First of all, I would like to mention that I don't know much about Fortran, but I have to compile a program written in it with the Intel compiler. In the source code there is a definiton:

INTEGER *8 mask

and later in the code the assignment:

mask = 15815322240

When I try to compile the code with the command line:

ifc -c -O2 code.f

I get the error:

mask = 15815322240
^
Error 18 at (:code.f> : invalid integer constant

I replaced the assignment with:

mask = Z'3AEAAAA80'

and now the program compiles correctly (The hexadecimal equivalent of 15815322240 is 3AEAAAA80).My questions are:

1) Is the change I made correct?
2) If it is correct, why does it compile in one case and doesn't in the other?
3) I noticed that the above value needs 5 bytes to be saved. How many bytes are allocated for an INTEGER *8 on an IA-32 system?

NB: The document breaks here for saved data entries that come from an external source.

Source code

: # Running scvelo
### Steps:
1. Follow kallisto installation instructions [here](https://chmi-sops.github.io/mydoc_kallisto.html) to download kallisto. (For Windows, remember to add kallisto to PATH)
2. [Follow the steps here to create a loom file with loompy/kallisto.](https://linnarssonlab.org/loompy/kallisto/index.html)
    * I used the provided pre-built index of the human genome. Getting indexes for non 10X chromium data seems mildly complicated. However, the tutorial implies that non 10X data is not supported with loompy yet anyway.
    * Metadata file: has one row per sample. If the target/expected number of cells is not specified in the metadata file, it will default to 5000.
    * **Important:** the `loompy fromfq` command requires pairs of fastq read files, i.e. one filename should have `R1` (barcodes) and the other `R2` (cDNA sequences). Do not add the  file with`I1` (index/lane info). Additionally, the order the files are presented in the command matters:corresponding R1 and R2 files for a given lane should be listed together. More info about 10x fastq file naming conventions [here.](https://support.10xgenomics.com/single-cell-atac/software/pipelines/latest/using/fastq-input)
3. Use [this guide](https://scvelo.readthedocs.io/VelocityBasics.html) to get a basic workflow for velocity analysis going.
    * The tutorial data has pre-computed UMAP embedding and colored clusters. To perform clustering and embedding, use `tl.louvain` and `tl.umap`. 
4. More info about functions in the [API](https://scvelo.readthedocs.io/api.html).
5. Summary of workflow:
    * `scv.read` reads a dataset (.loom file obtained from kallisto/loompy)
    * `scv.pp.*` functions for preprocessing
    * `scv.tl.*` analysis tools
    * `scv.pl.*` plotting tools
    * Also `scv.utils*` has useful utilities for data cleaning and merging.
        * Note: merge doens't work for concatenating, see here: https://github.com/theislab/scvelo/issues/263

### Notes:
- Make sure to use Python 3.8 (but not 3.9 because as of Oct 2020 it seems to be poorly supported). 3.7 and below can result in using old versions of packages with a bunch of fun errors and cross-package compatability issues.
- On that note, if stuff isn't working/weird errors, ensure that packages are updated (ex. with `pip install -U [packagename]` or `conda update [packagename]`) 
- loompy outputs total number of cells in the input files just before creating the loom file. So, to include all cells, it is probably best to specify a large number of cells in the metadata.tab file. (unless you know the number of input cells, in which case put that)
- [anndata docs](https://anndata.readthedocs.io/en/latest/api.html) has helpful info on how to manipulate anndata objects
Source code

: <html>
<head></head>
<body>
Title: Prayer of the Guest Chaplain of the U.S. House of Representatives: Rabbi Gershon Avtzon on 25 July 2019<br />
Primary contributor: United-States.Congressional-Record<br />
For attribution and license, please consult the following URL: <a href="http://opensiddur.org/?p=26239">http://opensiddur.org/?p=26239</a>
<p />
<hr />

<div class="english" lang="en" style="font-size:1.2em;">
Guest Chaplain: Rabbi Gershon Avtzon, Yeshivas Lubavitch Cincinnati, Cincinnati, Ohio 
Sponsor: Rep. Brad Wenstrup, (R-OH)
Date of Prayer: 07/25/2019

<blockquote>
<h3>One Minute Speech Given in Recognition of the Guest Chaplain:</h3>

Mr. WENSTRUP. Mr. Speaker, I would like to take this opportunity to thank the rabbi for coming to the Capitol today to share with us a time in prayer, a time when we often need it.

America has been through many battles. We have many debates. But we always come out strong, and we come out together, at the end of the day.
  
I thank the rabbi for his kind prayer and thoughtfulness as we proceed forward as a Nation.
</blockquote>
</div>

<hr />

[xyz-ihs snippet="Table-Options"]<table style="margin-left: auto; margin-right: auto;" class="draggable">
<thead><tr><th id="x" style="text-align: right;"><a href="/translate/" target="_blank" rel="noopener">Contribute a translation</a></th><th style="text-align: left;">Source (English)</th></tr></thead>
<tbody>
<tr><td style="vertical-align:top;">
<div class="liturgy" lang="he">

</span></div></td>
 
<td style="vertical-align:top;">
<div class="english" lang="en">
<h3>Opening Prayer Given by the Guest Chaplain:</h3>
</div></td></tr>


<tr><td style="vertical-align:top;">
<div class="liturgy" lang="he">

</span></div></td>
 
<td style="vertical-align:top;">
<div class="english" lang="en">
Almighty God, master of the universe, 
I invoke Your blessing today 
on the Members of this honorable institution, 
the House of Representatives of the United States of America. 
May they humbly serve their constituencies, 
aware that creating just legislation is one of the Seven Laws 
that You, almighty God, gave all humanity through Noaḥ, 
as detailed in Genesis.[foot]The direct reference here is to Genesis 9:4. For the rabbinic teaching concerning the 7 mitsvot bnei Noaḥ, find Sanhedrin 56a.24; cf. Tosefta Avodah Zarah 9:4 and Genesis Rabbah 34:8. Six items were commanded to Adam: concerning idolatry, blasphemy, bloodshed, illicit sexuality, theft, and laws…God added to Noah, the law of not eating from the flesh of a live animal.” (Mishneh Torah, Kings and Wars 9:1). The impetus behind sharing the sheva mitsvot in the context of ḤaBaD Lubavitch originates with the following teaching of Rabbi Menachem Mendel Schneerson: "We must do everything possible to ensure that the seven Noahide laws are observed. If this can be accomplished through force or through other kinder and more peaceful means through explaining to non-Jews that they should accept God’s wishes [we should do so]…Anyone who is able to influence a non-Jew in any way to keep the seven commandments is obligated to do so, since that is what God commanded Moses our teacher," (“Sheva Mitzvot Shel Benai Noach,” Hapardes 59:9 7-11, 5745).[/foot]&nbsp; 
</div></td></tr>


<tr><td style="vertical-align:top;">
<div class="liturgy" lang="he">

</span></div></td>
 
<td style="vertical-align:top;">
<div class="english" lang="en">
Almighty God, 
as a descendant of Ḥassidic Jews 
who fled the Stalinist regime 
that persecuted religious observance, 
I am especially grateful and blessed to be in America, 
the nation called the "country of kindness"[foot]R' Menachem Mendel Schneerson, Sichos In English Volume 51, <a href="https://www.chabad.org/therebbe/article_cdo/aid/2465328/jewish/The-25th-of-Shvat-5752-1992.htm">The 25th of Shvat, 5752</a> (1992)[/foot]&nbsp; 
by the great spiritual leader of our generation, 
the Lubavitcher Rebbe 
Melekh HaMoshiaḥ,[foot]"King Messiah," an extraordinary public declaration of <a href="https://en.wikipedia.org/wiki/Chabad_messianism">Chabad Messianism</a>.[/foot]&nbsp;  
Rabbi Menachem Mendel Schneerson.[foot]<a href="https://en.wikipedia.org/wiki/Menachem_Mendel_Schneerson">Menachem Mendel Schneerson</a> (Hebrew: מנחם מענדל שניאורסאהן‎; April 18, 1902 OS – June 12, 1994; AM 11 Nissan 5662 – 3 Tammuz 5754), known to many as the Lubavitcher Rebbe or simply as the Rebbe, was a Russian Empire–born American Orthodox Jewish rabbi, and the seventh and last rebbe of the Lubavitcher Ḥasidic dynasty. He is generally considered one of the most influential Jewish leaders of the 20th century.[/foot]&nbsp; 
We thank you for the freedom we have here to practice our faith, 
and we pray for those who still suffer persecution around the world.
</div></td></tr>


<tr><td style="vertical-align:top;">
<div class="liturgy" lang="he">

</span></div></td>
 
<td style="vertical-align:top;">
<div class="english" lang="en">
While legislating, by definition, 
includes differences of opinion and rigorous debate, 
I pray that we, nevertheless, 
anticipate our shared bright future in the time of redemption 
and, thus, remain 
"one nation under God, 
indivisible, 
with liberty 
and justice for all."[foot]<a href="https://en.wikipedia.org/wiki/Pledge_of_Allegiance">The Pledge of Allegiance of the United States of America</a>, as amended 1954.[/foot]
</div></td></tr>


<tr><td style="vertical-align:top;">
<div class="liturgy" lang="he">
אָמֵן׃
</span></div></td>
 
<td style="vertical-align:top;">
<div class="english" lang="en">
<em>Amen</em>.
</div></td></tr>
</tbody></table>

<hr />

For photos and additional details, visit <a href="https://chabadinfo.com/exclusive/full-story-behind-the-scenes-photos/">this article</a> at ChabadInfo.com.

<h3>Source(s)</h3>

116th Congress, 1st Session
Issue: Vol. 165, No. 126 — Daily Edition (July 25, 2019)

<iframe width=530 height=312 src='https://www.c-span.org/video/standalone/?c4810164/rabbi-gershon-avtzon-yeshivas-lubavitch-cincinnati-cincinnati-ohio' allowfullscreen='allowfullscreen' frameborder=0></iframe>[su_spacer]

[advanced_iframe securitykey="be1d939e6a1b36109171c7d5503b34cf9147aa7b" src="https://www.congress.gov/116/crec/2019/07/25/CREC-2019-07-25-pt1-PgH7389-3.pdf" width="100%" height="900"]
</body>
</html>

Executing an ifc -V gives:
Intel Fortran Compiler for 32-bit applications, Version 7.1 Build 20030922Z
Copyright (C) 1985-2003 Intel Corporation. All rights reserved.
FOR NON-COMMERCIAL USE ONLY

GNU ld version 2.14.90.0.4 20030523
Supported emulations:
elf_i386
i386linux

Thank you in advance for your help.

TimP · ‎10-08-2003

Your untyped integer constant is a default integer, thus it must fit in 4 bytes with the Intel compilers. INTEGER*8 is a non-standard but well entrenched notation for an integer stored in 8 bytes.
Ideally, you would use the standard (since f90) notation such as
INTEGER,PARAMETER :: LONG = SELECTED_INT_KIND(11)
! integer kind big enough for 11 decimal digits
INTEGER(LONG) :: mask
mask = 15815322240_LONG

With the Intel compilers, the value of LONG happens to be 8, but assuming that makes your code non-portable.